Yesterday, Rodney wrote a really interesting piece on the cost of building a high performance car and how in many cases it may make more sense to purchase a finished product if you in any way value your time, money, or marital status. Not surprisingly, more than a few of you guys and girls tore into him for daring to suggest that a decent car couldn’t be built for less than $50k.
I’m a champion of the “bang for your buck” performance build, as can be witnessed by my fondness for the DeathMobile RX7 and the XJ-R Cherokee. Heck, the Cherokee was built for less than $2k and regularly beats down on more expensive cars at the autocross. So, how dare he suggest to the son of a family friend that he just go out and buy a new car? That is the most un-BangShift response I could ever imagine.

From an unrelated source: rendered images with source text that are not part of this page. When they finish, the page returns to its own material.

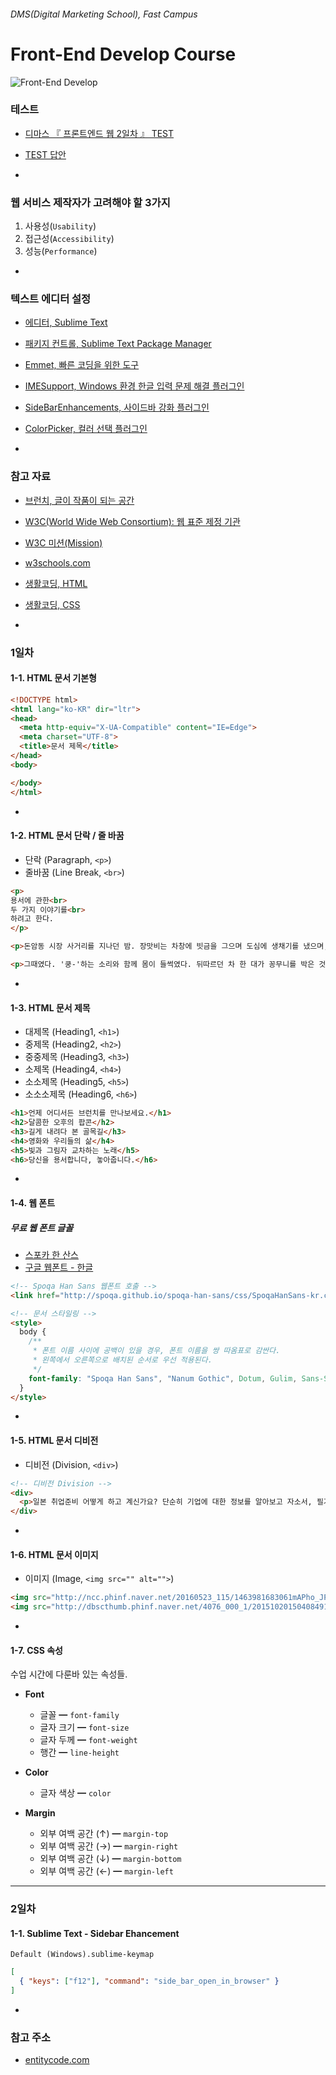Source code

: ###### DMS(Digital Marketing School), Fast Campus
# Front-End Develop Course

![Front-End Develop](https://s-media-cache-ak0.pinimg.com/736x/df/ac/a1/dfaca128e49d957cfc0a1574d84e839d.jpg)

### 테스트

- [디마스 『 프론트엔드 웹 2일차 』 TEST](http://goo.gl/forms/vKj8mTWcbGA9JqJ03)
- [TEST 답안](https://docs.google.com/forms/d/1b-_TrvVgD_KIlxl3Wddi6uSwLeq2-2HwJKL8AbswJ04/viewform?entry.1667344800=%EB%8B%B5%EC%95%88&entry.1954690747=HTML%EC%9D%80+%EB%AC%B8%EC%84%9C%EC%9D%98+%EA%B3%A8%EA%B2%A9%EC%9D%84+%EA%B5%AC%EC%84%B1%ED%95%98%EB%8A%94+%EC%A0%81%EC%A0%88%ED%95%9C+%EC%9A%94%EC%86%8C%EB%A5%BC+%EC%9E%91%EC%84%B1%ED%95%98%EC%97%AC+%EB%AC%B8%EC%84%9C%EB%A5%BC+%EA%B5%AC%EC%A1%B0%ED%99%94%ED%95%9C%EB%8B%A4.&entry.1954690747=CSS%EB%8A%94+HTML+%EB%AC%B8%EC%84%9C%EC%97%90+%EC%8B%9C%EA%B0%81+%EB%94%94%EC%9E%90%EC%9D%B8%EC%9D%84+%EC%A0%81%EC%9A%A9%ED%95%98%EC%97%AC+%EC%82%AC%EC%9A%A9%EC%9E%90%EA%B0%80+%EC%BD%98%ED%85%90%EC%B8%A0%EB%A5%BC+%EC%9D%BD%EA%B3%A0+%EB%B3%B4%EA%B8%B0+%EC%89%BD%EB%8F%84%EB%A1%9D+%EA%B5%AC%EC%84%B1%ED%95%9C%EB%8B%A4.&entry.631126571=HTML+%EB%AC%B8%EC%84%9C%EB%A5%BC++%ED%91%9C%EC%A4%80+%EB%AA%A8%EB%93%9C%EB%A1%9C+%EB%8F%99%EC%9E%91+%ED%95%9C%EB%8B%A4.&entry.1992794266=lang+%EC%86%8D%EC%84%B1%EC%9D%80+%EB%AC%B8%EC%84%9C%EC%97%90%EC%84%9C+%ED%95%9C+%EB%B2%88%EB%A7%8C+%EC%82%AC%EC%9A%A9%EC%9D%B4+%EA%B0%80%EB%8A%A5%ED%95%98%EB%8B%A4.&entry.1992794266=lang+%EC%86%8D%EC%84%B1+%EB%98%90%EB%8A%94+language+%EC%86%8D%EC%84%B1%EC%9C%BC%EB%A1%9C+%EC%82%AC%EC%9A%A9%EB%90%9C%EB%8B%A4.&entry.1838079932=SVG+(Scalable+Vector+Graphic)&entry.1492371134=96+PPI&entry.764623325=%EC%83%89%EC%97%90%EB%A7%8C+%EC%9D%98%EC%A1%B4%ED%95%9C+%EA%B7%B8%EB%9E%98%ED%94%BD%EC%9D%80+%EC%8B%9C%EA%B0%81+%EC%9E%A5%EC%95%A0%EC%9D%B8%EC%97%90%EA%B2%8C+%EC%A0%95%ED%99%95%ED%95%9C+%EC%A0%95%EB%B3%B4%EB%A5%BC+%EC%9D%B8%EC%A7%80%EC%8B%9C%EC%BC%9C+%EC%A4%84+%EC%88%98+%EC%97%86%EB%8B%A4.&entry.99703796=16px&entry.1877237233=src&entry.1877237233=alt&entry.1182003709=6%EA%B0%9C&entry.266138912=%EC%A0%9C%EB%AA%A9(Headings)%EC%9D%80+%EB%8B%A8%EB%9D%BD+%EB%82%B4%EB%B6%80%EC%97%90+%ED%8F%AC%ED%95%A8%EB%90%98%EB%A9%B0+%EB%8B%A8%EB%9D%BD%EC%9D%98+%EC%A0%9C%EB%AA%A9%EC%9D%B4+%EB%90%9C%EB%8B%A4.&entry.452809078=Division.+'%EA%B5%AC%EC%97%AD'%EC%9D%B4%EB%9E%80+%EB%9C%BB%EC%9C%BC%EB%A1%9C+%ED%95%B4%EC%84%9D%ED%95%98%EB%A9%B4+%EB%90%98%EB%A9%B0,+%EA%B7%B8%EB%A3%B9%EC%9D%84+%EB%AA%A9%EC%A0%81%EC%9C%BC%EB%A1%9C+%EC%82%AC%EC%9A%A9%ED%95%A9%EB%8B%88%EB%8B%A4.%0A%ED%95%98%EC%A7%80%EB%A7%8C+%EC%9D%98%EB%AF%B8%EB%8A%94+%EA%B0%80%EC%A7%80%EC%A7%80+%EC%95%8A%EC%8A%B5%EB%8B%88%EB%8B%A4.&entry.732342003=font-color&entry.598726526=%EC%99%B8%EB%B6%80+%EC%97%AC%EB%B0%B1(%EA%B3%B5%EA%B0%84)%EC%9D%84+%EC%84%A4%EC%A0%95%ED%95%98%EB%8A%94+%EA%B2%83%EC%9D%B4%EB%A9%B0+%EA%B0%9D%EC%B2%B4%EC%99%80+%EA%B0%9D%EC%B2%B4+%EC%82%AC%EC%9D%B4+%EA%B0%84%EA%B2%A9%EC%9D%84+%EC%A1%B0%EC%A0%95%ED%95%A0+%EB%95%8C+%EC%82%AC%EC%9A%A9%ED%95%A9%EB%8B%88%EB%8B%A4.&entry.1091063847=Alternate+Text+%EB%8C%80%EC%B2%B4+%ED%85%8D%EC%8A%A4%ED%8A%B8.+%EC%9D%B4%EB%AF%B8%EC%A7%80%EA%B0%80+%EC%95%88+%EB%B3%B4%EC%9D%B4%EB%8A%94+%ED%99%98%EA%B2%BD%EC%97%90%EC%84%9C+%EB%8C%80%EC%B2%B4+%EB%82%B4%EC%9A%A9%EC%9D%84+%EC%A0%9C%EA%B3%B5%ED%95%B4%EC%95%BC+%ED%95%98%EA%B8%B0%EC%97%90+%EB%B0%98%EB%93%9C%EC%8B%9C+%EC%82%AC%EC%9A%A9%ED%95%9C%EB%8B%A4.&entry.1271355319=%ED%99%94%EB%A9%B4%EC%9D%98+80%25%EB%A5%BC+%ED%8F%AD%EC%9C%BC%EB%A1%9C+%EC%82%AC%EC%9A%A9%ED%95%98%EB%A9%B4+20%25%EA%B0%80+%EA%B3%B5%EA%B0%84%EC%9C%BC%EB%A1%9C+%EB%82%A8%EA%B2%8C+%EB%90%98%EB%8A%94%EB%8D%B0+%EC%9D%B4%EB%A5%BC+%EC%A2%8C/%EC%9A%B0+%EC%96%91%EC%AA%BD+%EB%B0%A9%ED%96%A5%EC%9C%BC%EB%A1%9C+%EC%9E%90%EB%8F%99+%EC%84%A4%EC%A0%95%ED%95%98%EB%A9%B4+%ED%99%94%EB%A9%B4+%EA%B0%80%EC%9A%B4%EB%8D%B0+%EB%B0%B0%EC%B9%98%EA%B0%80+%EB%90%9C%EB%8B%A4.)

-

### 웹 서비스 제작자가 고려해야 할 3가지

1. 사용성(`Usability`)
1. 접근성(`Accessibility`)
1. 성능(`Performance`)

-

### 텍스트 에디터 설정

- [에디터, Sublime Text](http://www.sublimetext.com/3)
- [패키지 컨트롤, Sublime Text Package Manager](https://packagecontrol.io/)
- [Emmet, 빠른 코딩을 위한 도구](http://emmet.io/)
- [IMESupport, Windows 환경 한글 입력 문제 해결 플러그인](https://packagecontrol.io/packages/IMESupport)
- [SideBarEnhancements, 사이드바 강화 플러그인](https://packagecontrol.io/packages/SideBarEnhancements)
- [ColorPicker, 컬러 선택 플러그인](https://packagecontrol.io/packages/ColorPicker)

-

### 참고 자료

- [브런치, 글이 작품이 되는 공간](https://brunch.co.kr/)
- [W3C(World Wide Web Consortium): 웹 표준 제정 기관](https://www.w3.org)
- [W3C 미션(Mission)](https://www.w3.org/Consortium/mission)
- [w3schools.com](http://w3schools.com)
- [생활코딩, HTML](http://opentutorials.org/course/2039)
- [생활코딩, CSS](http://opentutorials.org/course/45)

-

### 1일차

#### 1-1. HTML 문서 기본형

```html
<!DOCTYPE html>
<html lang="ko-KR" dir="ltr">
<head>
  <meta http-equiv="X-UA-Compatible" content="IE=Edge">
  <meta charset="UTF-8">
  <title>문서 제목</title>
</head>
<body>

</body>
</html>
```

-

#### 1-2. HTML 문서 단락 / 줄 바꿈

- 단락 (Paragraph, `<p>`)
- 줄바꿈 (Line Break, `<br>`)

```html
<p>
용서에 관한<br>
두 가지 이야기를<br>
하려고 한다.
</p>

<p>돈암동 시장 사거리를 지나던 밤. 장맛비는 차창에 빗금을 그으며 도심에 생채기를 냈으며, 물컹해진 신호등에선 과즙이 흘러내렸다. 아리랑 고개를 잔뜩 구부린 채 오르던 차량은 중턱에서 속도를 줄이곤, 허리를 한껏 폈다. 나도 하늘을 바라보았다. 기압골끼리 충돌한 자리엔 환란이 분분하게 떨어져, 세계는 물러지고 조금씩 삭아갔다. 비 오는 밤 상념이 짙어지는 것은, 세상이 발효된 때문은 아닐까.</p>

<p>그때였다. '쿵-'하는 소리와 함께 몸이 들썩였다. 뒤따르던 차 한 대가 꽁무니를 박은 것이다. 놀랄 것 없이 현장을 찍을 휴대폰만 챙겨 차에서 내렸다. 그리곤 허리에 손을 얹은 채 혀를 깨물어 난감한 표정을 취했다. 앞 유리창에 비친 또래의 남성은 하얀 셔츠를 말끔하게 입고 있었다. 그러나 운전석 문을 반쯤 열어둔 채 번잡스러운 몸짓을 이어갔고, 그것은 빗소리만큼 요란했다. 누군가 고삐 풀린 그의 시선을 봤다면, 분명 사건의 피해자로 여겼을 터이다.</p>
```

-

#### 1-3. HTML 문서 제목

- 대제목 (Heading1, `<h1>`)
- 중제목 (Heading2, `<h2>`)
- 중중제목 (Heading3, `<h3>`)
- 소제목 (Heading4, `<h4>`)
- 소소제목 (Heading5, `<h5>`)
- 소소소제목 (Heading6, `<h6>`)

```html
<h1>언제 어디서든 브런치를 만나보세요.</h1>
<h2>달콤한 오후의 팝콘</h2>
<h3>길게 내려다 본 골목길</h3>
<h4>영화와 우리들의 삶</h4>
<h5>빛과 그림자 교차하는 노래</h5>
<h6>당신을 용서합니다, 놓아줍니다.</h6>
```

-

#### 1-4. 웹 폰트

##### 무료 웹 폰트 글꼴

- [스포카 한 산스](http://spoqa.github.io/spoqa-han-sans/)
- [구글 웹폰트 - 한글](http://deminoth.github.io/google-font-kor/)

```html
<!-- Spoqa Han Sans 웹폰트 호출 -->
<link href="http://spoqa.github.io/spoqa-han-sans/css/SpoqaHanSans-kr.css" rel="stylesheet">

<!-- 문서 스타일링 -->
<style>
  body {
    /**
     * 폰트 이름 사이에 공백이 있을 경우, 폰트 이름을 쌍 따옴표로 감싼다.
     * 왼쪽에서 오른쪽으로 배치된 순서로 우선 적용된다.
     */
    font-family: "Spoqa Han Sans", "Nanum Gothic", Dotum, Gulim, Sans-Serif;
  }
</style>
```

-

#### 1-5. HTML 문서 디비전

- 디비전 (Division, `<div>`)

```html
<!-- 디비전 Division -->
<div>
  <p>일본 취업준비 어떻게 하고 계신가요? 단순히 기업에 대한 정보를 알아보고 자소서, 필기, 면접준비.. 여기서 그치는게 대부분 아닐까요? 그러나, 일본에 있는 학생들은 취업준비에 있어서 가장 중요한게 무엇이냐 물어 봤을때 절반 이상의 학생들은 자기분석(自己分析)라 대답할 거에요. 처음에 저는 오그라들게 무슨 자기분석이냐 라고 생각 했었지만, 실제로 취직 준비하면서 자기분석 없이는 자소서, 면접 등 어느 한군데에서 계속 구멍이 생겨 버리더라고요.</p>
</div>
```

-

#### 1-6. HTML 문서 이미지

- 이미지 (Image, `<img src="" alt="">`)

```html
<img src="http://ncc.phinf.naver.net/20160523_115/1463981683061mAPho_JPEG/4.jpg?type=w646" alt="덕혜옹주 돌사진">
<img src="http://dbscthumb.phinf.naver.net/4076_000_1/20151020150408491_JCO0BBK6U.jpg/ja85_19_i1.jpg?type=w276_fst_n&amp;wm=Y" alt="손목 터널 증후군">
```

-

#### 1-7. CSS 속성

수업 시간에 다룬바 있는 속성들.

- **Font**
  - 글꼴 ━ `font-family`
  - 글자 크기 ━ `font-size`
  - 글자 두께 ━ `font-weight`
  - 행간 ━ `line-height`

- **Color**
  - 글자 색상 ━ `color`

- **Margin**
  - 외부 여백 공간 (↑) ━ `margin-top`
  - 외부 여백 공간 (→) ━ `margin-right`
  - 외부 여백 공간 (↓) ━ `margin-bottom`
  - 외부 여백 공간 (←) ━ `margin-left`

---

### 2일차

#### 1-1. Sublime Text - Sidebar Ehancement

`Default (Windows).sublime-keymap`

```json
[
  { "keys": ["f12"], "command": "side_bar_open_in_browser" }
]

```

-

### 참고 주소

- [entitycode.com](http://entitycode.com/)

Then, it hit me: I wasn’t taking into consideration the neighborhood that Rodney lived in. Well, not where he actually lives (I have no idea where Rodney lives, and he probably wants to keep it that way…), but the metaphorical neighborhood that consists of his automotive peers.
If you’re like me, you’re probably living in the “automotive suburbs”, where you may be that guy or girl in your area that your neighbors refer to as “The one that’s really into old cars” as they read the latest MotorTrend article on which Hybrid has the best cupholders. Sure, there may be a few other cool cars around, but the relative quality bar is pretty low, so it may not take much to stand out in the crowd at a local car show or event.
Meanwhile, Rodney’s car lives and performs in the equivalent of Beverly Hills, where the old adage of “Cheap, fast, good: Pick two” has morphed into “Fast, Beautiful, Exclusive: No exceptions”. This is the land where spending $4000 in wheels and tires means that you most likely bought used, and if your front calipers don’t have at least 13” rotors and four pistons, you’re slumming it.
Lest you think I’m being my normal sarcastic self, I’m not (Well, not entirely, anyway). This is just the reality of what it takes to have a competitive car at the major Pro-Touring events. Rodney’s car is awesome, and I have mucho respect for everything he’s done and the time and effort that it takes to build a “budget” car that can stand toe to toe with the big name Pro-Touring cars at these events. So, when he says that you can’t build a car from scratch for less than $50k, be mindful of the fact that this is close to the floor, if not slightly beneath the floor, for the typical high-end Pro Touring event. It’s like an Ivy League school where you’re nothing if you weren’t the valedictorian of your high school class, because all of your new college classmates were. Every one of these cars would be a showstopper at a “normal” show or event, and now there’s an entire field of them. Hate to say it, but like attending an Ivy league school, hard work alone is most likely not going to hack it: You need to be able to cut the monthly check as well.
The thing is, do you really want or need a full-blown top shelf Pro-Touring car, the one that will be covered in all of the magazines and be hung up on the walls of fellow gear heads as inspiration to keep wrenching away on those cold winter nights? We all naturally want to say “Yes” because we all want to have built something beautiful; it’s human nature. That said, beauty is relative, which we all need to consider when building our cars (I realize that you may be worried that this is going to turn into some sort of “love what you have” self-help nonsense; stay with me here…).
What I’m really trying to say is that I want to see more cars being built with a focus that allows you to get the most out of your money in regards to the performance returned for the time and effort put in. Sure, you can call that function over form, but I’m not saying to completely toss form out the window: Slot car handling doesn’t mean much if your slot car looks like tetanus on wheels.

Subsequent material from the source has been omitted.